The runtime monitoring system is currently designed as a real-time monitoring system mostly for threat detection and autonomous response to events happening within the sandbox, so one of its design goals is to be real-time, and this is also why it has high CPU usage. So rate-limiting would go against its current implementation. It may be possible to make it configurable to not act this way, i.e. to have it send event information in batches instead. That would increase its CPU efficiency, at the cost of losing real-time-ness. For your purposes of monitoring path-specific metrics, that seems like a worthwhile tradeoff.
could you tell us how exactly to determine the fstype for a syscall?

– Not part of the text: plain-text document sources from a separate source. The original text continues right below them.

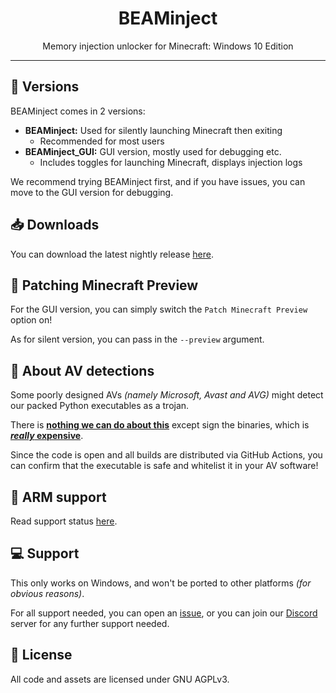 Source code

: <div align=center>
    <h1>BEAMinject</h1>Memory injection unlocker for Minecraft: Windows 10 Edition</p>
</div>

-----

## :wrench: Versions
BEAMinject comes in 2 versions:
- **BEAMinject:** Used for silently launching Minecraft then exiting
    - Recommended for most users
- **BEAMinject_GUI:** GUI version, mostly used for debugging etc.
    - Includes toggles for launching Minecraft, displays injection logs

We recommend trying BEAMinject first, and if you have issues, you can move to the GUI version for debugging.

## :inbox_tray: Downloads
You can download the latest nightly release [here](https://nightly.link/OpenM-Project/BEAMinject/workflows/build/main/BEAMinject_nightly.zip).

## :test_tube: Patching Minecraft Preview
For the GUI version, you can simply switch the `Patch Minecraft Preview` option on!

As for silent version, you can pass in the `--preview` argument.

## :rotating_light: About AV detections
Some poorly designed AVs *(namely Microsoft, Avast and AVG)* might detect our packed Python executables as a trojan.

There is [**nothing we can do about this**](https://github.com/pyinstaller/pyinstaller/issues/6754#issuecomment-1100821249) except sign the binaries, which is [***really* expensive**](https://codesigncert.com/blog/code-signing-certificate-cost).

Since the code is open and all builds are distributed via GitHub Actions, you can confirm that the executable is safe and whitelist it in your AV software!

## :test_tube: ARM support
Read support status [here](ARMstatus.md).

## :computer: Support
This only works on Windows,
and won't be ported to other platforms *(for obvious reasons)*.

For all support needed, you can open an [issue](https://github.com/OpenM-Project/BEAMinject/issues/), or you can join our [Discord](https://dsc.gg/openmproject "OpenM Community") server for any further support needed.

## :page_with_curl: License
All code and assets are licensed under GNU AGPLv3.
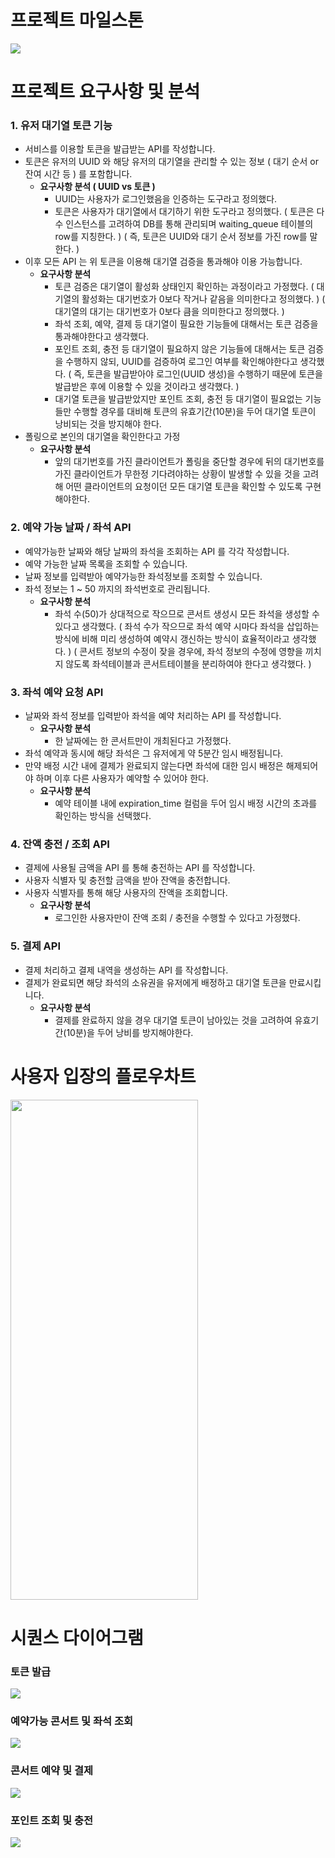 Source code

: # 프로젝트 마일스톤
<img src = "./proj_milestone_img.png">

# 프로젝트 요구사항 및 분석
### 1. 유저 대기열 토큰 기능
- 서비스를 이용할 토큰을 발급받는 API를 작성합니다.
- 토큰은 유저의 UUID 와 해당 유저의 대기열을 관리할 수 있는 정보 ( 대기 순서 or 잔여 시간 등 ) 를 포함합니다.
  - **요구사항 분석 ( UUID vs 토큰 )**
    - UUID는 사용자가 로그인했음을 인증하는 도구라고 정의했다.
    - 토큰은 사용자가 대기열에서 대기하기 위한 도구라고 정의했다.
      ( 토큰은 다수 인스턴스를 고려하여 DB를 통해 관리되며 waiting_queue 테이블의 row를 지칭한다. )
      ( 즉, 토큰은 UUID와 대기 순서 정보를 가진 row를 말한다. )
- 이후 모든 API 는 위 토큰을 이용해 대기열 검증을 통과해야 이용 가능합니다.
  - **요구사항 분석**
    - 토큰 검증은 대기열이 활성화 상태인지 확인하는 과정이라고 가정했다.
      ( 대기열의 활성화는 대기번호가 0보다 작거나 같음을 의미한다고 정의했다. )
      ( 대기열의 대기는 대기번호가 0보다 큼을 의미한다고 정의했다. )
    - 좌석 조회, 예약, 결제 등 대기열이 필요한 기능들에 대해서는 토큰 검증을 통과해야한다고 생각했다.
    - 포인트 조회, 충전 등 대기열이 필요하지 않은 기능들에 대해서는 토큰 검증을 수행하지 않되, UUID를 검증하여 로그인 여부를 확인해야한다고 생각했다.
      ( 즉, 토큰을 발급받아야 로그인(UUID 생성)을 수행하기 때문에 토큰을 발급받은 후에 이용할 수 있을 것이라고 생각했다. )
    - 대기열 토큰을 발급받았지만 포인트 조회, 충전 등 대기열이 필요없는 기능들만 수행할 경우를 대비해 토큰의 유효기간(10분)을 두어 대기열 토큰이 낭비되는 것을 방지해야 한다.
- 폴링으로 본인의 대기열을 확인한다고 가정
  - **요구사항 분석**
    - 앞의 대기번호를 가진 클라이언트가 폴링을 중단할 경우에 뒤의 대기번호를 가진 클라이언트가 무한정 기다려야하는 상황이 발생할 수 있을 것을 고려해 어떤 클라이언트의 요청이던 모든 대기열 토큰을 확인할 수 있도록 구현해야한다.

### 2. 예약 가능 날짜 / 좌석 API
- 예약가능한 날짜와 해당 날짜의 좌석을 조회하는 API 를 각각 작성합니다.
- 예약 가능한 날짜 목록을 조회할 수 있습니다.
- 날짜 정보를 입력받아 예약가능한 좌석정보를 조회할 수 있습니다.
- 좌석 정보는 1 ~ 50 까지의 좌석번호로 관리됩니다.
  - **요구사항 분석**
    - 좌석 수(50)가 상대적으로 작으므로 콘서트 생성시 모든 좌석을 생성할 수 있다고 생각했다.
      ( 좌석 수가 작으므로 좌석 예약 시마다 좌석을 삽입하는 방식에 비해 미리 생성하여 예약시 갱신하는 방식이 효율적이라고 생각했다. )
      ( 콘서트 정보의 수정이 잦을 경우에, 좌석 정보의 수정에 영향을 끼치지 않도록 좌석테이블과 콘서트테이블을 분리하여야 한다고 생각했다. )

### 3. 좌석 예약 요청 API
- 날짜와 좌석 정보를 입력받아 좌석을 예약 처리하는 API 를 작성합니다.
  - **요구사항 분석**
    - 한 날짜에는 한 콘서트만이 개최된다고 가정했다.
- 좌석 예약과 동시에 해당 좌석은 그 유저에게 약 5분간 임시 배정됩니다.
- 만약 배정 시간 내에 결제가 완료되지 않는다면 좌석에 대한 임시 배정은 해제되어야 하며 이후 다른 사용자가 예약할 수 있어야 한다.
  - **요구사항 분석**
    - 예약 테이블 내에 expiration_time 컬럼을 두어 임시 배정 시간의 초과를 확인하는 방식을 선택했다.

### 4. 잔액 충전 / 조회 API
- 결제에 사용될 금액을 API 를 통해 충전하는 API 를 작성합니다.
- 사용자 식별자 및 충전할 금액을 받아 잔액을 충전합니다.
- 사용자 식별자를 통해 해당 사용자의 잔액을 조회합니다.
  - **요구사항 분석**
    - 로그인한 사용자만이 잔액 조회 / 충전을 수행할 수 있다고 가정했다.

### 5. 결제 API
- 결제 처리하고 결제 내역을 생성하는 API 를 작성합니다.
- 결제가 완료되면 해당 좌석의 소유권을 유저에게 배정하고 대기열 토큰을 만료시킵니다.
  - **요구사항 분석**
    - 결제를 완료하지 않을 경우 대기열 토큰이 남아있는 것을 고려하여 유효기간(10분)을 두어 낭비를 방지해야한다.

# 사용자 입장의 플로우차트
<img src = "./flowchart_of_user.png" width=300px height=800px >

# 시퀀스 다이어그램
### 토큰 발급
<img src = "./get token.png">

### 예약가능 콘서트 및 좌석 조회
<img src = "./get available concerts and seats.png">

### 콘서트 예약 및 결제
<img src = "./reserve and pay.png">

### 포인트 조회 및 충전
<img src = "./get point and charge point.png">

No silver bullet. In the gVisor metrics system (not runtime monitoring), there are already some metrics like:
https://github.com/google/gvisor/blob/d6ba9944e431c768b028f010e0992bd0829207c0/pkg/sentry/vfs/file_description.go#L642
This counts the number of reads across all file descriptors. But it is not filesystem-implementation-specific, so it can't determine the fstype there. Not much of a better mechanism than to move such metrics down into the FileDescriptionImpl implementations' PRead method instead.
The metric system does have support for fields, so this could remain a single fs/reads metric but with a new fstype string field. To create a metric with fields, set the Fields field in metric.Uint64Metadata.

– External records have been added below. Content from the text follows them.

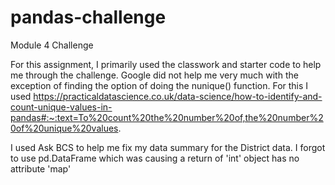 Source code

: # pandas-challenge
Module 4 Challenge


For this assignment, I primarily used the classwork and starter code to help me through the challenge.
Google did not help me very much with the exception of finding the option of doing the nunique() function. For this I used https://practicaldatascience.co.uk/data-science/how-to-identify-and-count-unique-values-in-pandas#:~:text=To%20count%20the%20number%20of,the%20number%20of%20unique%20values.

I used Ask BCS to help me fix my data summary for the District data. I forgot to use pd.DataFrame which was causing a return of 'int' object has no attribute 'map'


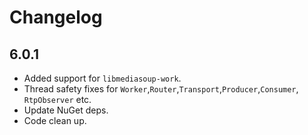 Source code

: # Changelog

## 6.0.1

* Added support for `libmediasoup-work`.
* Thread safety fixes for `Worker`,`Router`,`Transport`,`Producer`,`Consumer`, `RtpObserver` etc.
* Update NuGet deps.
* Code clean up.
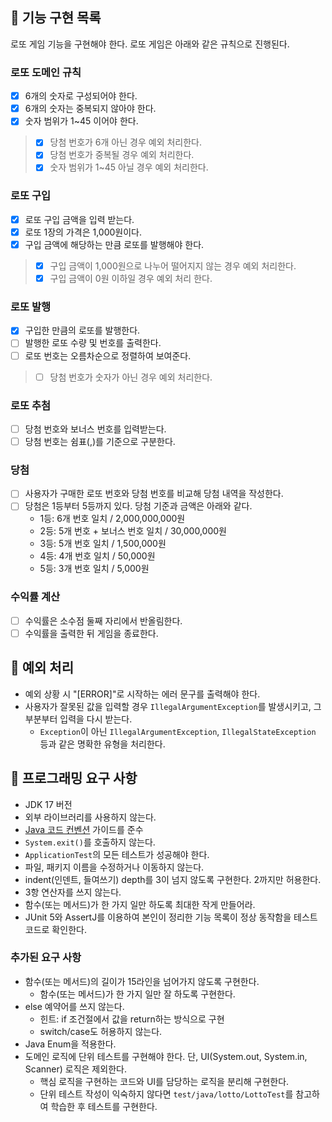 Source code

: ## 🚀 기능 구현 목록

로또 게임 기능을 구현해야 한다. 로또 게임은 아래와 같은 규칙으로 진행된다.

### 로또 도메인 규칙

- [X] 6개의 숫자로 구성되어야 한다.
- [X] 6개의 숫자는 중복되지 않아야 한다.
- [X] 숫자 범위가 1~45 이어야 한다.

> - [X] 당첨 번호가 6개 아닌 경우 예외 처리한다.
> - [X] 당첨 번호가 중복될 경우 예외 처리한다.
> - [X] 숫자 범위가 1~45 아닐 경우 예외 처리한다.

### 로또 구입

- [X] 로또 구입 금액을 입력 받는다.
- [X] 로또 1장의 가격은 1,000원이다.
- [X] 구입 금액에 해당하는 만큼 로또를 발행해야 한다.

> - [X] 구입 금액이 1,000원으로 나누어 떨어지지 않는 경우 예외 처리한다.
> - [X] 구입 금액이 0원 이하일 경우 예외 처리 한다.

### 로또 발행

- [X] 구입한 만큼의 로또를 발행한다.
- [ ] 발행한 로또 수량 및 번호를 출력한다.
- [ ] 로또 번호는 오름차순으로 정렬하여 보여준다.

> - [ ] 당첨 번호가 숫자가 아닌 경우 예외 처리한다.

### 로또 추첨

- [ ] 당첨 번호와 보너스 번호를 입력받는다.
- [ ] 당첨 번호는 쉼표(,)를 기준으로 구분한다.

### 당첨

- [ ] 사용자가 구매한 로또 번호와 당첨 번호를 비교해 당첨 내역을 작성한다.
- [ ] 당첨은 1등부터 5등까지 있다. 당첨 기준과 금액은 아래와 같다.
    - 1등: 6개 번호 일치 / 2,000,000,000원
    - 2등: 5개 번호 + 보너스 번호 일치 / 30,000,000원
    - 3등: 5개 번호 일치 / 1,500,000원
    - 4등: 4개 번호 일치 / 50,000원
    - 5등: 3개 번호 일치 / 5,000원

### 수익률 계산

- [ ] 수익률은 소수점 둘째 자리에서 반올림한다.
- [ ] 수익률을 출력한 뒤 게임을 종료한다.

## 🚨 예외 처리

- 예외 상황 시 "[ERROR]"로 시작하는 에러 문구를 출력해야 한다.
- 사용자가 잘못된 값을 입력할 경우 `IllegalArgumentException`를 발생시키고, 그 부분부터 입력을 다시
  받는다.
    - `Exception`이 아닌 `IllegalArgumentException`, `IllegalStateException` 등과 같은 명확한 유형을 처리한다.

## 🎯 프로그래밍 요구 사항

- JDK 17 버전
- 외부 라이브러리를 사용하지 않는다.
- [Java 코드 컨벤션](https://github.com/woowacourse/woowacourse-docs/tree/master/styleguide/java) 가이드를
  준수
- `System.exit()`를 호출하지 않는다.
- `ApplicationTest`의 모든 테스트가 성공해야 한다.
- 파일, 패키지 이름을 수정하거나 이동하지 않는다.
- indent(인덴트, 들여쓰기) depth를 3이 넘지 않도록 구현한다. 2까지만 허용한다.
- 3항 연산자를 쓰지 않는다.
- 함수(또는 메서드)가 한 가지 일만 하도록 최대한 작게 만들어라.
- JUnit 5와 AssertJ를 이용하여 본인이 정리한 기능 목록이 정상 동작함을 테스트 코드로 확인한다.

### 추가된 요구 사항

- 함수(또는 메서드)의 길이가 15라인을 넘어가지 않도록 구현한다.
    - 함수(또는 메서드)가 한 가지 일만 잘 하도록 구현한다.
- else 예약어를 쓰지 않는다.
    - 힌트: if 조건절에서 값을 return하는 방식으로 구현
    - switch/case도 허용하지 않는다.
- Java Enum을 적용한다.
- 도메인 로직에 단위 테스트를 구현해야 한다. 단, UI(System.out, System.in, Scanner) 로직은 제외한다.
    - 핵심 로직을 구현하는 코드와 UI를 담당하는 로직을 분리해 구현한다.
    - 단위 테스트 작성이 익숙하지 않다면 `test/java/lotto/LottoTest`를 참고하여 학습한 후 테스트를 구현한다.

https://github.com/google/gvisor/blob/d6ba9944e431c768b028f010e0992bd0829207c0/pkg/metric/metric.go#L225-L232
But again, for your use-case you likely want to add instrumentation in the runtime monitoring subsystem, not in metrics. The metrics system is high-performance but very limited; for example, string fields must pre-declare all of their possible values, so it would be impossible to use it for path-specific field values as those would only be known at runtime.
Hi @EtiennePerot , How do you feel about this solution: We accept a time interval in the json config, and for every time interval we store the syscalls in memory, and after that time interval has elapsed we just send the points all together, that means in batches. Would a PR which solves this be okay to be merged into the open source gvisor repository? I can submit a PR which does that soon for you review.
That sounds good to me, so long as this is configurable and that the default behavior is still the current real-time behavior (no batching), so that existing users of runtime monitoring which rely on its real-time-ness maintain such behavior. cc @fvoznika for confirmation.